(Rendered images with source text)
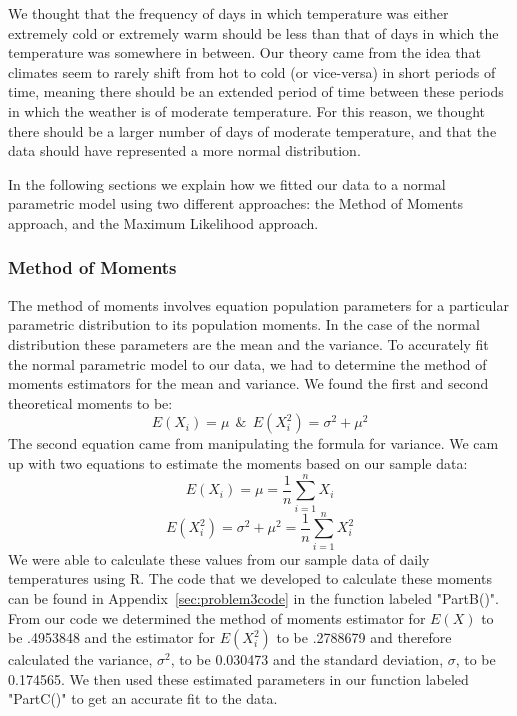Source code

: \documentclass[11pt]{article}
\begin{document}
We thought that the frequency of days in which temperature was either extremely cold or extremely warm should be less than that of days in which the temperature was somewhere in between. Our theory came from the idea that climates seem to rarely shift from hot to cold (or vice-versa) in short periods of time, meaning there should be an extended period of time between these periods in which the weather is of moderate temperature. For this reason, we thought there should be a larger number of days of moderate temperature, and that the data should have represented a more normal distribution. 

In the following sections we explain how we fitted our data to a normal parametric model using two different approaches: the Method of Moments approach, and the Maximum Likelihood approach. 

\subsubsection{Method of Moments}
\label{subsubsec:methodofmoments}
The method of moments involves equation population parameters for a particular parametric distribution to its population moments. In the case of the normal distribution these parameters are the mean and the variance. To accurately fit the normal parametric model to our data, we had to determine the method of moments estimators for the mean and variance. We found the first and second theoretical moments to be: 
\begin{equation}
E(X_i) = \mu\ \ \&\ \ E(X_i^2) = \sigma ^ 2 + \mu ^ 2
\end{equation}
The second equation came from manipulating the formula for variance. We cam up with two equations to estimate the moments based on our sample data:
\begin{equation}
E(X_i) = \mu = \frac{1}{n} \sum_{i=1}^n X_i
\end{equation}
\begin{equation}
E(X_i^2) = \sigma ^ 2 + \mu ^ 2 = \frac{1}{n} \sum_{i=1}^{n} X_i^2
\end{equation}
We were able to calculate these values from our sample data of daily temperatures using R. The code that we developed to calculate these moments can be found in Appendix~\ref{sec:problem3code} in the function labeled "PartB()". From our code we determined the method of moments estimator for $E(X)$ to be .4953848 and the estimator for $E(X_i^2)$ to be .2788679 and therefore calculated the variance, $\sigma^2$, to be 0.030473 and the standard deviation, $\sigma$, to be 0.174565. We then used these estimated parameters in our function labeled "PartC()" to get an accurate fit to the data.
 
\end{document}
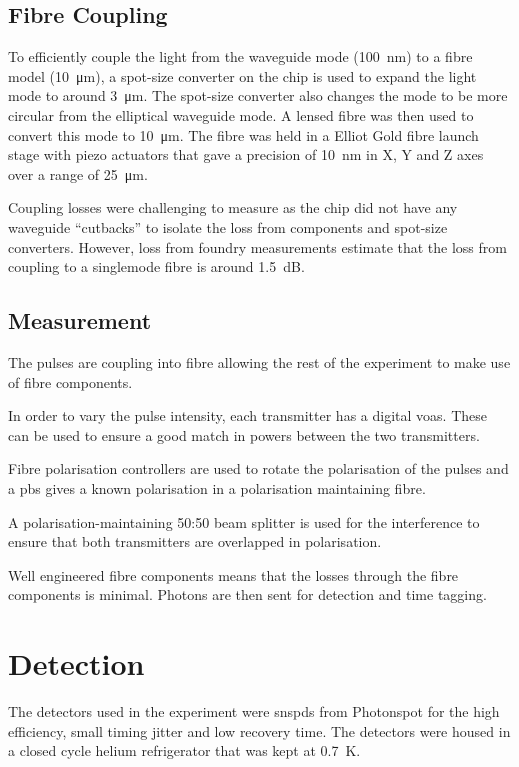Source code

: \subsection{Fibre Coupling}

To efficiently couple the light from the waveguide mode (\SI{100}{\nm}) to a fibre model (\SI{10}{\micro\meter}), a spot-size converter on the chip is used to expand the light mode to around \SI{3}{\micro\meter}. The spot-size converter also changes the mode to be more circular from the elliptical waveguide mode. A lensed fibre was then used to convert this mode to \SI{10}{\micro\meter}. The fibre was held in a Elliot Gold fibre launch stage with piezo actuators that gave a precision of \SI{10}{\nm} in X, Y and Z axes over a range of \SI{25}{\micro\meter}.

Coupling losses were challenging to measure as the chip did not have any waveguide ``cutbacks'' to isolate the loss from components and spot-size converters.  However, loss from foundry measurements estimate that the loss from coupling to a singlemode fibre is around \SI{1.5}{dB}.

\subsection{Measurement}

The pulses are coupling into fibre allowing the rest of the experiment to make use of fibre components. 

In order to vary the pulse intensity, each transmitter has a digital \acp{voa}. These can be used to ensure a good match in powers between the two transmitters.

Fibre polarisation controllers are used to rotate the polarisation of the pulses and a \ac{pbs} gives a known polarisation in a polarisation maintaining fibre. 

A polarisation-maintaining {50:50} beam splitter is used for the interference to ensure that both transmitters are overlapped in polarisation.

Well engineered fibre components means that the losses through the fibre components is minimal. Photons are then sent for detection and time tagging.

\section{Detection}

The detectors used in the experiment were \acp{snspd} from Photonspot for the high efficiency, small timing jitter and low recovery time. The detectors were housed in a closed cycle helium refrigerator that was kept at \SI{0.7}{K}.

> _EXERCISE INSTRUCTIONS_: Copy each line in the data that holds the word "pulses".

> _ANSWER AREA_:
The pulses are coupling into fibre allowing the rest of the experiment to make use of fibre components. 
Fibre polarisation controllers are used to rotate the polarisation of the pulses and a \ac{pbs} gives a known polarisation in a polarisation maintaining fibre. 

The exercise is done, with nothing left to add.